START Data

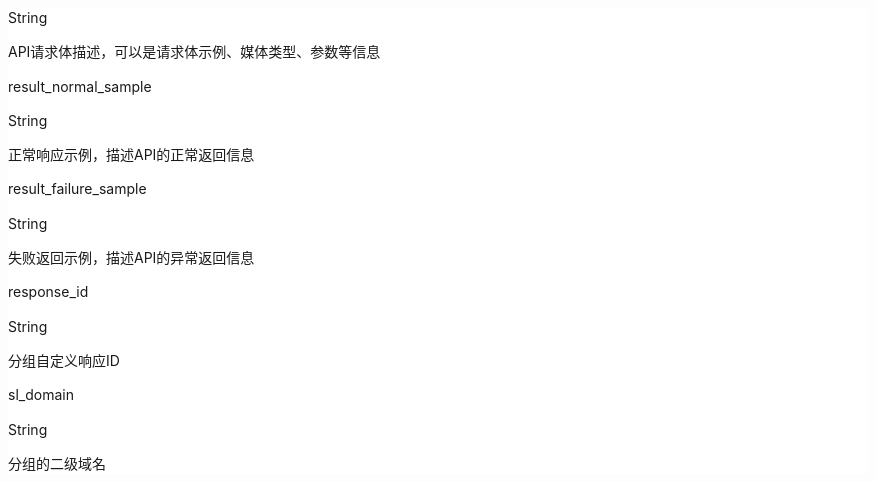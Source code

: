 </td>
<td class="cellrowborder" valign="top" width="20%" headers="mcps1.2.4.1.2 "><p id="zh-cn_topic_0127584628_p75719510345"><a name="zh-cn_topic_0127584628_p75719510345"></a><a name="zh-cn_topic_0127584628_p75719510345"></a>String</p>
</td>
<td class="cellrowborder" valign="top" width="60%" headers="mcps1.2.4.1.3 "><p id="zh-cn_topic_0127584628_p1571450346"><a name="zh-cn_topic_0127584628_p1571450346"></a><a name="zh-cn_topic_0127584628_p1571450346"></a>API请求体描述，可以是请求体示例、媒体类型、参数等信息</p>
</td>
</tr>
<tr id="zh-cn_topic_0127584628_row140423763710"><td class="cellrowborder" valign="top" width="20%" headers="mcps1.2.4.1.1 "><p id="zh-cn_topic_0127584628_p106341354349"><a name="zh-cn_topic_0127584628_p106341354349"></a><a name="zh-cn_topic_0127584628_p106341354349"></a>result_normal_sample</p>
</td>
<td class="cellrowborder" valign="top" width="20%" headers="mcps1.2.4.1.2 "><p id="zh-cn_topic_0127584628_p1463416511341"><a name="zh-cn_topic_0127584628_p1463416511341"></a><a name="zh-cn_topic_0127584628_p1463416511341"></a>String</p>
</td>
<td class="cellrowborder" valign="top" width="60%" headers="mcps1.2.4.1.3 "><p id="zh-cn_topic_0127584628_p46509516343"><a name="zh-cn_topic_0127584628_p46509516343"></a><a name="zh-cn_topic_0127584628_p46509516343"></a>正常响应示例，描述API的正常返回信息</p>
</td>
</tr>
<tr id="zh-cn_topic_0127584628_row19654193413373"><td class="cellrowborder" valign="top" width="20%" headers="mcps1.2.4.1.1 "><p id="zh-cn_topic_0127584628_p19696185133419"><a name="zh-cn_topic_0127584628_p19696185133419"></a><a name="zh-cn_topic_0127584628_p19696185133419"></a>result_failure_sample</p>
</td>
<td class="cellrowborder" valign="top" width="20%" headers="mcps1.2.4.1.2 "><p id="zh-cn_topic_0127584628_p369665183416"><a name="zh-cn_topic_0127584628_p369665183416"></a><a name="zh-cn_topic_0127584628_p369665183416"></a>String</p>
</td>
<td class="cellrowborder" valign="top" width="60%" headers="mcps1.2.4.1.3 "><p id="zh-cn_topic_0127584628_p77123514347"><a name="zh-cn_topic_0127584628_p77123514347"></a><a name="zh-cn_topic_0127584628_p77123514347"></a>失败返回示例，描述API的异常返回信息</p>
</td>
</tr>
<tr id="zh-cn_topic_0127584628_row145818161028"><td class="cellrowborder" valign="top" width="20%" headers="mcps1.2.4.1.1 "><p id="zh-cn_topic_0127584628_p1388814535919"><a name="zh-cn_topic_0127584628_p1388814535919"></a><a name="zh-cn_topic_0127584628_p1388814535919"></a>response_id</p>
</td>
<td class="cellrowborder" valign="top" width="20%" headers="mcps1.2.4.1.2 "><p id="zh-cn_topic_0127584628_p5888345115911"><a name="zh-cn_topic_0127584628_p5888345115911"></a><a name="zh-cn_topic_0127584628_p5888345115911"></a>String</p>
</td>
<td class="cellrowborder" valign="top" width="60%" headers="mcps1.2.4.1.3 "><p id="zh-cn_topic_0127584628_p14331422017"><a name="zh-cn_topic_0127584628_p14331422017"></a><a name="zh-cn_topic_0127584628_p14331422017"></a>分组自定义响应ID</p>
</td>
</tr>
<tr id="zh-cn_topic_0127584628_row19308181115391"><td class="cellrowborder" valign="top" width="20%" headers="mcps1.2.4.1.1 "><p id="zh-cn_topic_0127584628_p193081111183920"><a name="zh-cn_topic_0127584628_p193081111183920"></a><a name="zh-cn_topic_0127584628_p193081111183920"></a>sl_domain</p>
</td>
<td class="cellrowborder" valign="top" width="20%" headers="mcps1.2.4.1.2 "><p id="zh-cn_topic_0127584628_p1330871173912"><a name="zh-cn_topic_0127584628_p1330871173912"></a><a name="zh-cn_topic_0127584628_p1330871173912"></a>String</p>
</td>
<td class="cellrowborder" valign="top" width="60%" headers="mcps1.2.4.1.3 "><p id="zh-cn_topic_0127584628_p7308111123910"><a name="zh-cn_topic_0127584628_p7308111123910"></a><a name="zh-cn_topic_0127584628_p7308111123910"></a>分组的二级域名</p>
</td>
</tr>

END Data

Problem
Only an exact copy of the records counts as an answer. Leave out the images.

Answer for the task
Source code

: </td>
<td class="cellrowborder" valign="top" width="20%" headers="mcps1.2.4.1.2 "><p id="zh-cn_topic_0127584628_p75719510345"><a name="zh-cn_topic_0127584628_p75719510345"></a><a name="zh-cn_topic_0127584628_p75719510345"></a>String</p>
</td>
<td class="cellrowborder" valign="top" width="60%" headers="mcps1.2.4.1.3 "><p id="zh-cn_topic_0127584628_p1571450346"><a name="zh-cn_topic_0127584628_p1571450346"></a><a name="zh-cn_topic_0127584628_p1571450346"></a>API请求体描述，可以是请求体示例、媒体类型、参数等信息</p>
</td>
</tr>
<tr id="zh-cn_topic_0127584628_row140423763710"><td class="cellrowborder" valign="top" width="20%" headers="mcps1.2.4.1.1 "><p id="zh-cn_topic_0127584628_p106341354349"><a name="zh-cn_topic_0127584628_p106341354349"></a><a name="zh-cn_topic_0127584628_p106341354349"></a>result_normal_sample</p>
</td>
<td class="cellrowborder" valign="top" width="20%" headers="mcps1.2.4.1.2 "><p id="zh-cn_topic_0127584628_p1463416511341"><a name="zh-cn_topic_0127584628_p1463416511341"></a><a name="zh-cn_topic_0127584628_p1463416511341"></a>String</p>
</td>
<td class="cellrowborder" valign="top" width="60%" headers="mcps1.2.4.1.3 "><p id="zh-cn_topic_0127584628_p46509516343"><a name="zh-cn_topic_0127584628_p46509516343"></a><a name="zh-cn_topic_0127584628_p46509516343"></a>正常响应示例，描述API的正常返回信息</p>
</td>
</tr>
<tr id="zh-cn_topic_0127584628_row19654193413373"><td class="cellrowborder" valign="top" width="20%" headers="mcps1.2.4.1.1 "><p id="zh-cn_topic_0127584628_p19696185133419"><a name="zh-cn_topic_0127584628_p19696185133419"></a><a name="zh-cn_topic_0127584628_p19696185133419"></a>result_failure_sample</p>
</td>
<td class="cellrowborder" valign="top" width="20%" headers="mcps1.2.4.1.2 "><p id="zh-cn_topic_0127584628_p369665183416"><a name="zh-cn_topic_0127584628_p369665183416"></a><a name="zh-cn_topic_0127584628_p369665183416"></a>String</p>
</td>
<td class="cellrowborder" valign="top" width="60%" headers="mcps1.2.4.1.3 "><p id="zh-cn_topic_0127584628_p77123514347"><a name="zh-cn_topic_0127584628_p77123514347"></a><a name="zh-cn_topic_0127584628_p77123514347"></a>失败返回示例，描述API的异常返回信息</p>
</td>
</tr>
<tr id="zh-cn_topic_0127584628_row145818161028"><td class="cellrowborder" valign="top" width="20%" headers="mcps1.2.4.1.1 "><p id="zh-cn_topic_0127584628_p1388814535919"><a name="zh-cn_topic_0127584628_p1388814535919"></a><a name="zh-cn_topic_0127584628_p1388814535919"></a>response_id</p>
</td>
<td class="cellrowborder" valign="top" width="20%" headers="mcps1.2.4.1.2 "><p id="zh-cn_topic_0127584628_p5888345115911"><a name="zh-cn_topic_0127584628_p5888345115911"></a><a name="zh-cn_topic_0127584628_p5888345115911"></a>String</p>
</td>
<td class="cellrowborder" valign="top" width="60%" headers="mcps1.2.4.1.3 "><p id="zh-cn_topic_0127584628_p14331422017"><a name="zh-cn_topic_0127584628_p14331422017"></a><a name="zh-cn_topic_0127584628_p14331422017"></a>分组自定义响应ID</p>
</td>
</tr>
<tr id="zh-cn_topic_0127584628_row19308181115391"><td class="cellrowborder" valign="top" width="20%" headers="mcps1.2.4.1.1 "><p id="zh-cn_topic_0127584628_p193081111183920"><a name="zh-cn_topic_0127584628_p193081111183920"></a><a name="zh-cn_topic_0127584628_p193081111183920"></a>sl_domain</p>
</td>
<td class="cellrowborder" valign="top" width="20%" headers="mcps1.2.4.1.2 "><p id="zh-cn_topic_0127584628_p1330871173912"><a name="zh-cn_topic_0127584628_p1330871173912"></a><a name="zh-cn_topic_0127584628_p1330871173912"></a>String</p>
</td>
<td class="cellrowborder" valign="top" width="60%" headers="mcps1.2.4.1.3 "><p id="zh-cn_topic_0127584628_p7308111123910"><a name="zh-cn_topic_0127584628_p7308111123910"></a><a name="zh-cn_topic_0127584628_p7308111123910"></a>分组的二级域名</p>
</td>
</tr>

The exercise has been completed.